#### [Assignment]
Report the number of lines in the data below that hold "Bool", without any other words.

#### [Source information]
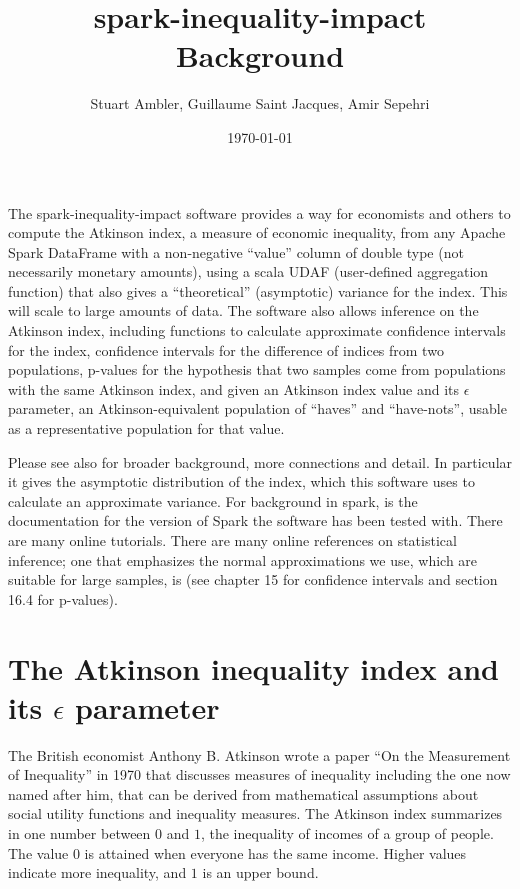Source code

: \documentclass[11pt, oneside]{article}  %
\title{spark-inequality-impact Background}
\author{Stuart Ambler, Guillaume Saint Jacques, Amir Sepehri}
\date{\today}
\begin{document}
\maketitle
\tableofcontents

The spark-inequality-impact software provides a way for economists and others to compute the Atkinson index, a measure of economic inequality, from any Apache Spark DataFrame with a non-negative ``value'' column of double type (not necessarily monetary amounts), using a scala UDAF (user-defined aggregation function) that also gives a ``theoretical'' (asymptotic) variance for the index.  This will scale to large amounts of data.  The software also allows inference on the Atkinson index, including functions to calculate approximate confidence intervals for the index, confidence intervals for the difference of indices from two populations, p-values for the hypothesis that two samples come from populations with the same Atkinson index, and given an Atkinson index value and its $\epsilon$ parameter, an Atkinson-equivalent population of ``haves'' and ``have-nots'', usable as a representative population for that value.

Please see also \cite{SaintJacques} for broader background, more connections and detail.  In particular it gives the asymptotic distribution of the index, which this software uses to calculate an approximate variance.  For background in spark, \cite{Spark} is the documentation for the version of Spark the software has been tested with.  There are many online tutorials.  There are many online references on statistical inference; one that emphasizes the normal approximations we use, which are suitable for large samples, is \cite{Matloff} (see chapter 15 for confidence intervals and section 16.4 for p-values).

\section{The Atkinson inequality index and its $\epsilon$ parameter}

The British economist Anthony B. Atkinson wrote a paper ``On the Measurement of Inequality'' \cite{Atkinson} in 1970 that discusses measures of inequality including the one now named after him, that can be derived from mathematical assumptions about social utility functions and inequality measures.  The Atkinson index summarizes in one number between $0$ and $1$, the inequality of incomes of a group of people.  The value $0$ is attained when everyone has the same income.  Higher values indicate more inequality, and $1$ is an upper bound.
\end{document}
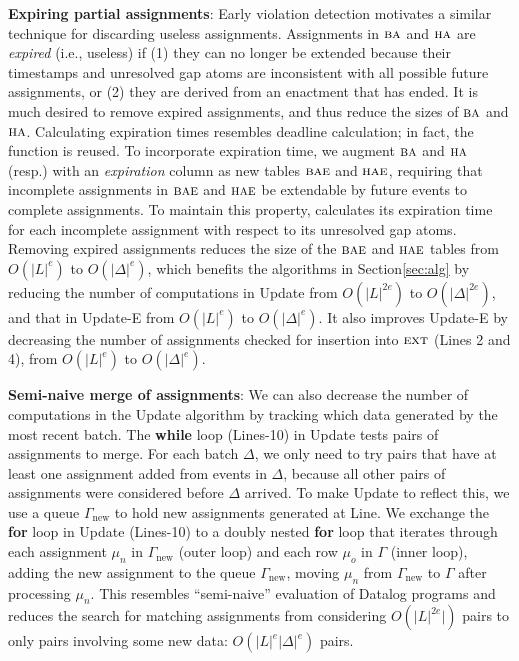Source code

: {\bf Expiring partial assignments}:
Early violation detection motivates
a similar technique for discarding useless assignments.
Assignments in $\BODY/$ and $\HEAD/$
are {\em expired} (i.e., useless)
if (1) they can no longer be extended
because their timestamps
and unresolved gap atoms
are inconsistent with all possible future assignments,
or
(2) they are derived from an enactment that has ended.
It is much desired to remove expired assignments,
and thus reduce the sizes of $\BODY/$ and $\HEAD/$.
Calculating expiration times
resembles deadline calculation;
in fact, the {\DDL} function is reused.
To incorporate expiration time,
we augment $\BODY/$ and $\HEAD/$ (resp.) with
an {\em expiration} column
as new tables $\textsc{bae}$ and $\textsc{hae}$,
requiring that incomplete assignments in $\textsc{bae}$ and $\textsc{hae}$
be extendable by future events to complete assignments.
To maintain this property,
{\DDL} calculates its expiration time
for each incomplete assignment
with respect to its unresolved gap atoms.
Removing expired assignments reduces 
the size of the $\textsc{bae}$ and $\textsc{hae}$ tables from
$O(|L|^{e})$ to $O(|\Delta|^{e})$,
which 
benefits the algorithms in Section\:\ref{sec:alg}
by reducing
the number of computations in {\sf Update}
from $O(|L|^{2e})$ to $O(|\Delta|^{2e})$,
and 
that in {\sf Update-E}
from $O(|L|^{e})$ to $O(|\Delta|^{e})$.
It also 
improves {\sf Update-E}
by decreasing the number of assignments
checked for insertion into $\textsc{ext}$
(Lines 2 and 4),
from $O(|L|^{e})$ to $O(|\Delta|^{e})$.

{\bf Semi-naive {\sc merge} of assignments}:
We can also decrease the number of computations in the {\sf Update} algorithm
by tracking which data generated by the most recent batch.
The {\bf while} loop (Lines-10) in {\sf Update} 
tests pairs of assignments to merge.
For each batch $\Delta$,
we only need to try pairs
that have at least one assignment added from events in $\Delta$,
because all other pairs of assignments were considered
before $\Delta$ arrived.
To make {\sf Update} to reflect this,
we use a queue $\Gamma_{\textrm{new}}$ to hold new assignments
generated at Line.
We exchange the {\bf for} loop in {\sf Update}
(Lines-10)
to a doubly nested {\bf for} loop
that iterates
through each assignment $\mu_n$ in $\Gamma_{\textrm{new}}$ (outer loop)
and each row $\mu_o$ in $\Gamma$ (inner loop),
adding the new assignment to the queue $\Gamma_{\textrm{new}}$,
moving $\mu_n$ from $\Gamma_{\textrm{new}}$ to $\Gamma$
after processing $\mu_n$.
This resembles ``semi-naive'' evaluation of Datalog programs \cite{AHV95}
and reduces the search
for matching assignments
from considering $O(|L|^{2e}|)$ pairs
to only pairs involving some new data: $O(|L|^{e}|\Delta|^{e})$ pairs.

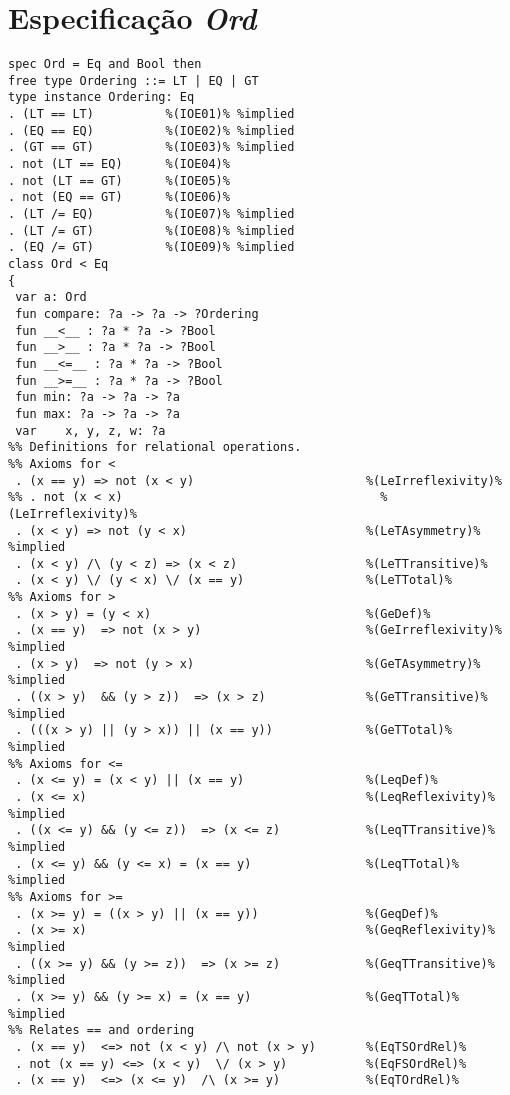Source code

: \section{Especificação \textit{Ord}}
\label{appendix:lazySpec:ord}
\begin{Verbatim}
spec Ord = Eq and Bool then
free type Ordering ::= LT | EQ | GT
type instance Ordering: Eq
. (LT == LT)          %(IOE01)% %implied
. (EQ == EQ)          %(IOE02)% %implied
. (GT == GT)          %(IOE03)% %implied
. not (LT == EQ)      %(IOE04)%
. not (LT == GT)      %(IOE05)%
. not (EQ == GT)      %(IOE06)%
. (LT /= EQ)          %(IOE07)% %implied
. (LT /= GT)          %(IOE08)% %implied
. (EQ /= GT)          %(IOE09)% %implied
class Ord < Eq
{
 var a: Ord
 fun compare: ?a -> ?a -> ?Ordering
 fun __<__ : ?a * ?a -> ?Bool
 fun __>__ : ?a * ?a -> ?Bool
 fun __<=__ : ?a * ?a -> ?Bool
 fun __>=__ : ?a * ?a -> ?Bool
 fun min: ?a -> ?a -> ?a
 fun max: ?a -> ?a -> ?a
 var    x, y, z, w: ?a
%% Definitions for relational operations.
%% Axioms for <
 . (x == y) => not (x < y)                        %(LeIrreflexivity)%
%% . not (x < x)                                    %(LeIrreflexivity)%
 . (x < y) => not (y < x)                         %(LeTAsymmetry)% %implied
 . (x < y) /\ (y < z) => (x < z)                  %(LeTTransitive)%
 . (x < y) \/ (y < x) \/ (x == y)                 %(LeTTotal)%
%% Axioms for >
 . (x > y) = (y < x)                              %(GeDef)%
 . (x == y)  => not (x > y)                       %(GeIrreflexivity)% %implied
 . (x > y)  => not (y > x)                        %(GeTAsymmetry)% %implied
 . ((x > y)  && (y > z))  => (x > z)              %(GeTTransitive)% %implied
 . (((x > y) || (y > x)) || (x == y))             %(GeTTotal)% %implied 
%% Axioms for <=
 . (x <= y) = (x < y) || (x == y)                 %(LeqDef)%
 . (x <= x)                                       %(LeqReflexivity)% %implied
 . ((x <= y) && (y <= z))  => (x <= z)            %(LeqTTransitive)% %implied
 . (x <= y) && (y <= x) = (x == y)                %(LeqTTotal)% %implied
%% Axioms for >=
 . (x >= y) = ((x > y) || (x == y))               %(GeqDef)%
 . (x >= x)                                       %(GeqReflexivity)% %implied 
 . ((x >= y) && (y >= z))  => (x >= z)            %(GeqTTransitive)% %implied
 . (x >= y) && (y >= x) = (x == y)                %(GeqTTotal)% %implied
%% Relates == and ordering
 . (x == y)  <=> not (x < y) /\ not (x > y)       %(EqTSOrdRel)%
 . not (x == y) <=> (x < y)  \/ (x > y)           %(EqFSOrdRel)%
 . (x == y)  <=> (x <= y)  /\ (x >= y)            %(EqTOrdRel)%

\end{Verbatim}
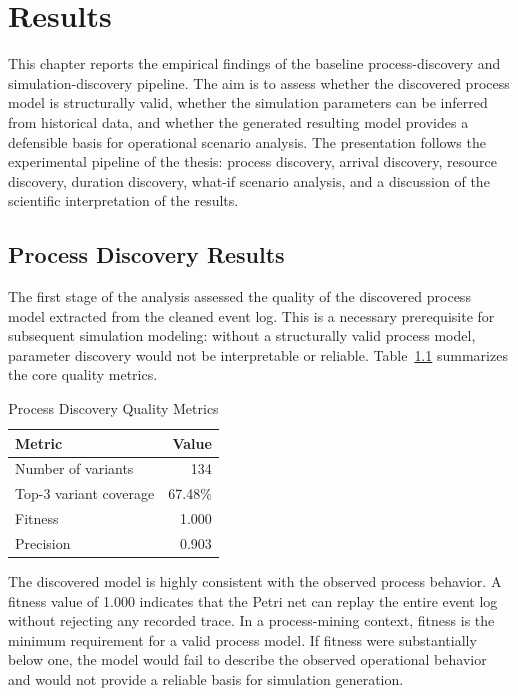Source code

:\chapter{Results}
\label{chap:results}

This chapter reports the empirical findings of the baseline process-discovery and simulation-discovery pipeline. The aim is to assess whether the discovered process model is structurally valid, whether the simulation parameters can be inferred from historical data, and whether the generated resulting model provides a defensible basis for operational scenario analysis. The presentation follows the experimental pipeline of the thesis: process discovery, arrival discovery, resource discovery, duration discovery, what-if scenario analysis, and a discussion of the scientific interpretation of the results.

\section{Process Discovery Results}
\label{sec:process_discovery_results}

The first stage of the analysis assessed the quality of the discovered process model extracted from the cleaned event log. This is a necessary prerequisite for subsequent simulation modeling: without a structurally valid process model, parameter discovery would not be interpretable or reliable. Table~\ref{tab:process_discovery_quality} summarizes the core quality metrics.

\begin{table}[h!]
\centering
\caption{Process Discovery Quality Metrics}
\label{tab:process_discovery_quality}
\begin{tabular}{lr}
\toprule
Metric & Value \\
\midrule
Number of variants & 134 \\
Top-3 variant coverage & 67.48\% \\
Fitness & 1.000 \\
Precision & 0.903 \\
\bottomrule
\end{tabular}
\end{table}

The discovered model is highly consistent with the observed process behavior. A fitness value of 1.000 indicates that the Petri net can replay the entire event log without rejecting any recorded trace. In a process-mining context, fitness is the minimum requirement for a valid process model. If fitness were substantially below one, the model would fail to describe the observed operational behavior and would not provide a reliable basis for simulation generation.

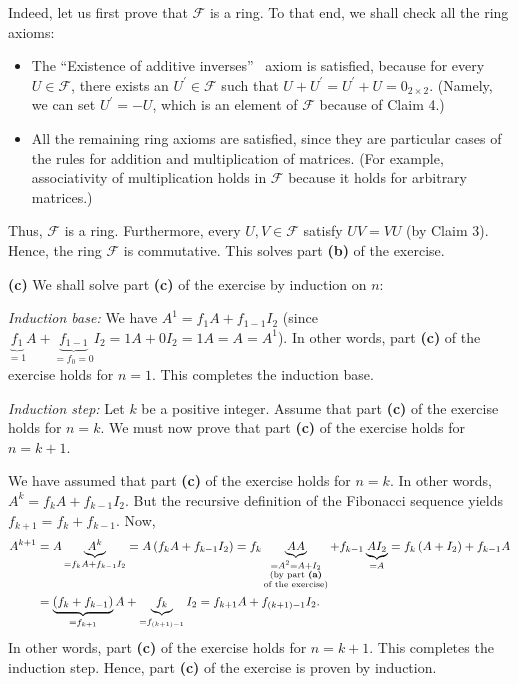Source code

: \documentclass[paper=a4, fontsize=12pt]{scrartcl}%
\theoremstyle{plainsl}
\theoremstyle{definition}
\theoremstyle{remark}
\begin{document}
Indeed, let us first prove that $\mathcal{F}$ is a ring. To that end, we shall
check all the ring axioms:

\begin{itemize}
\item The \textquotedblleft Existence of additive inverses\textquotedblright%
\ axiom is satisfied, because for every $U\in\mathcal{F}$, there exists an
$U^{\prime}\in\mathcal{F}$ such that $U+U^{\prime}=U^{\prime}+U=0_{2\times2}$.
(Namely, we can set $U^{\prime}=-U$, which is an element of $\mathcal{F}$
because of Claim 4.)

\item All the remaining ring axioms are satisfied, since they are particular
cases of the rules for addition and multiplication of matrices. (For example,
associativity of multiplication holds in $\mathcal{F}$ because it holds for
arbitrary matrices.)
\end{itemize}

\noindent Thus, $\mathcal{F}$ is a ring. Furthermore, every $U,V\in
\mathcal{F}$ satisfy $UV=VU$ (by Claim 3). Hence, the ring $\mathcal{F}$ is
commutative. This solves part \textbf{(b)} of the exercise.

\bigskip

\textbf{(c)} We shall solve part \textbf{(c)} of the exercise by induction on
$n$:

\textit{Induction base:} We have $A^{1}=f_{1}A+f_{1-1}I_{2}$ (since
$\underbrace{f_{1}}_{=1}A+\underbrace{f_{1-1}}_{=f_{0}=0}I_{2}=1A+0I_{2}%
=1A=A=A^{1}$). In other words, part \textbf{(c)} of the exercise holds for
$n=1$. This completes the induction base.

\textit{Induction step:} Let $k$ be a positive integer. Assume that part
\textbf{(c)} of the exercise holds for $n=k$. We must now prove that part
\textbf{(c)} of the exercise holds for $n=k+1$.

We have assumed that part \textbf{(c)} of the exercise holds for $n=k$. In
other words, $A^{k}=f_{k}A+f_{k-1}I_{2}$. But the recursive definition of the
Fibonacci sequence yields $f_{k+1}=f_{k}+f_{k-1}$. Now,%
\begin{align*}
A^{k+1}  &  =A\underbrace{A^{k}}_{=f_{k}A+f_{k-1}I_{2}}=A\left(
f_{k}A+f_{k-1}I_{2}\right)  =f_{k}\underbrace{AA}_{\substack{=A^{2}%
=A+I_{2}\\\text{(by part \textbf{(a)}}\\\text{of the exercise)}}%
}+f_{k-1}\underbrace{AI_{2}}_{=A}=f_{k}\left(  A+I_{2}\right)  +f_{k-1}A\\
&  =\underbrace{\left(  f_{k}+f_{k-1}\right)  }_{=f_{k+1}}A+\underbrace{f_{k}%
}_{=f_{\left(  k+1\right)  -1}}I_{2}=f_{k+1}A+f_{\left(  k+1\right)  -1}I_{2}.
\end{align*}
In other words, part \textbf{(c)} of the exercise holds for $n=k+1$. This
completes the induction step. Hence, part \textbf{(c)} of the exercise is
proven by induction.
\end{document}
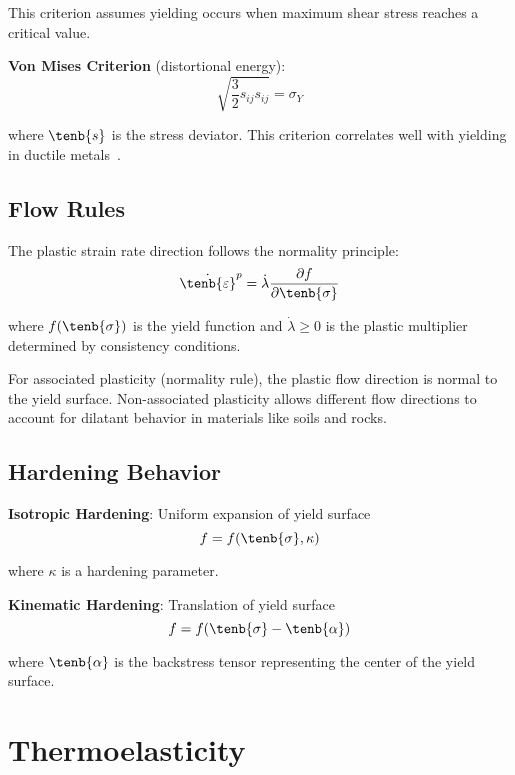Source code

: This criterion assumes yielding occurs when maximum shear stress reaches a critical value.

\textbf{Von Mises Criterion} (distortional energy):
\begin{equation}
\sqrt{\frac{3}{2}s_{ij}s_{ij}} = \sigma_Y
\end{equation}

where $\tenb{s}$ is the stress deviator. This criterion correlates well with yielding in ductile metals~\autocite{Sadd.2019}.

\subsection{Flow Rules}

The plastic strain rate direction follows the normality principle:
\begin{equation}
\dot{\tenb{\varepsilon}}^p = \dot{\lambda} \frac{\partial f}{\partial \tenb{\sigma}}
\end{equation}

where $f(\tenb{\sigma})$ is the yield function and $\dot{\lambda} \geq 0$ is the plastic multiplier determined by consistency conditions.

For associated plasticity (normality rule), the plastic flow direction is normal to the yield surface. Non-associated plasticity allows different flow directions to account for dilatant behavior in materials like soils and rocks.

\subsection{Hardening Behavior}

\textbf{Isotropic Hardening}: Uniform expansion of yield surface
\begin{equation}
f = f(\tenb{\sigma}, \kappa)
\end{equation}

where $\kappa$ is a hardening parameter.

\textbf{Kinematic Hardening}: Translation of yield surface
\begin{equation}
f = f(\tenb{\sigma} - \tenb{\alpha})
\end{equation}

where $\tenb{\alpha}$ is the backstress tensor representing the center of the yield surface.

\section{Thermoelasticity}

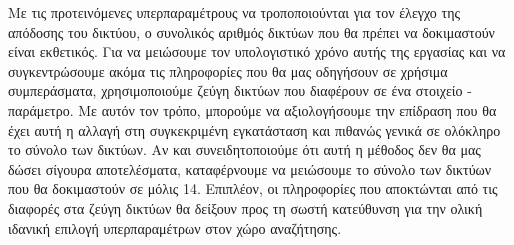 \documentclass[12pt]{report}
\begin{document}
Με τις προτεινόμενες υπερπαραμέτρους να τροποποιούνται για τον έλεγχο της απόδοσης του δικτύου, ο συνολικός αριθμός δικτύων που θα πρέπει να δοκιμαστούν είναι εκθετικός. Για να μειώσουμε τον υπολογιστικό χρόνο αυτής της εργασίας και να συγκεντρώσουμε ακόμα τις πληροφορίες που θα μας οδηγήσουν σε χρήσιμα συμπεράσματα, χρησιμοποιούμε ζεύγη δικτύων που διαφέρουν σε ένα στοιχείο - παράμετρο. Με αυτόν τον τρόπο, μπορούμε να αξιολογήσουμε την επίδραση που θα έχει αυτή η αλλαγή στη συγκεκριμένη εγκατάσταση και πιθανώς γενικά σε ολόκληρο το σύνολο των δικτύων. Αν και συνειδητοποιούμε ότι αυτή η μέθοδος δεν θα μας δώσει σίγουρα αποτελέσματα, καταφέρνουμε να μειώσουμε το σύνολο των δικτύων που θα δοκιμαστούν σε μόλις 14. Επιπλέον, οι πληροφορίες που αποκτώνται από τις διαφορές στα ζεύγη δικτύων θα δείξουν προς τη σωστή κατεύθυνση για την ολική ιδανική επιλογή υπερπαραμέτρων στον χώρο αναζήτησης.
\end{document}
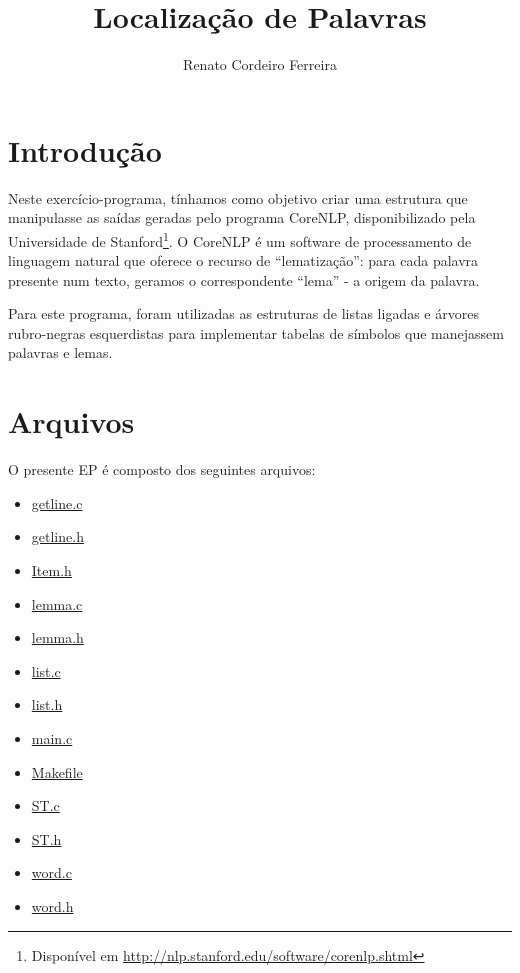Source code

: \documentclass[a4paper,12pt]{article}
\title{Localização de Palavras}
\author{Renato Cordeiro Ferreira}
\begin{document}
\newpage %

\maketitle

\section{Introdução} %

    Neste exercício-programa, tínhamos como objetivo criar uma estrutura
    que manipulasse as saídas geradas pelo programa CoreNLP,
    disponibilizado pela Universidade de Stanford\footnote{Disponível em
    \url{http://nlp.stanford.edu/software/corenlp.shtml}}. O CoreNLP é um
    software de processamento de linguagem natural que oferece o recurso
    de ``lematização'': para cada palavra presente num texto, geramos o
    correspondente ``lema'' - a origem da palavra.

    Para este programa, foram utilizadas as estruturas de listas ligadas
    e árvores rubro-negras esquerdistas para implementar tabelas de
    símbolos que manejassem palavras e lemas.

\section{Arquivos} %
    
    O presente EP é composto dos seguintes arquivos:    
    
    \begin{itemize}
      \item \href{run:./getline.c}{getline.c}
      \item \href{run:./getline.h}{getline.h}
      \item \href{run:./Item.h}{Item.h}
      \item \href{run:./lemma.c}{lemma.c}
      \item \href{run:./lemma.h}{lemma.h}
      \item \href{run:./list.c}{list.c}
      \item \href{run:./list.h}{list.h}
      \item \href{run:./main.c}{main.c}
      \item \href{run:./Makefile}{Makefile}
      \item \href{run:./ST.c}{ST.c}
      \item \href{run:./ST.h}{ST.h}
      \item \href{run:./word.c}{word.c}
      \item \href{run:./word.h}{word.h}
    \end{itemize}
    
\end{document}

#### [Task response]
5